=== Information given ===

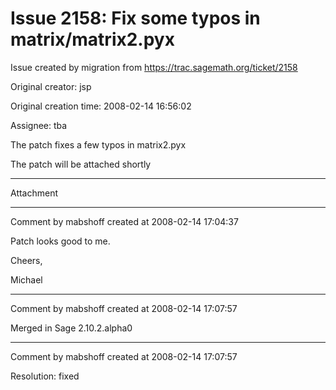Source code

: # Issue 2158: Fix some typos in matrix/matrix2.pyx

Issue created by migration from https://trac.sagemath.org/ticket/2158

Original creator: jsp

Original creation time: 2008-02-14 16:56:02

Assignee: tba

The patch fixes a few typos in matrix2.pyx

The patch will be attached shortly


---

Attachment


---

Comment by mabshoff created at 2008-02-14 17:04:37

Patch looks good to me.

Cheers,

Michael


---

Comment by mabshoff created at 2008-02-14 17:07:57

Merged in Sage 2.10.2.alpha0


---

Comment by mabshoff created at 2008-02-14 17:07:57

Resolution: fixed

===

• Task goal
The lines running from the beginning of the listing above through the line that holds "Comment by mabshoff created at 2008-02-14 17:04:37" are to be duplicated exactly, both ends kept, pictures omitted.

• Solution to this problem
Source code

: # Issue 2158: Fix some typos in matrix/matrix2.pyx

Issue created by migration from https://trac.sagemath.org/ticket/2158

Original creator: jsp

Original creation time: 2008-02-14 16:56:02

Assignee: tba

The patch fixes a few typos in matrix2.pyx

The patch will be attached shortly


---

Attachment


---

Comment by mabshoff created at 2008-02-14 17:04:37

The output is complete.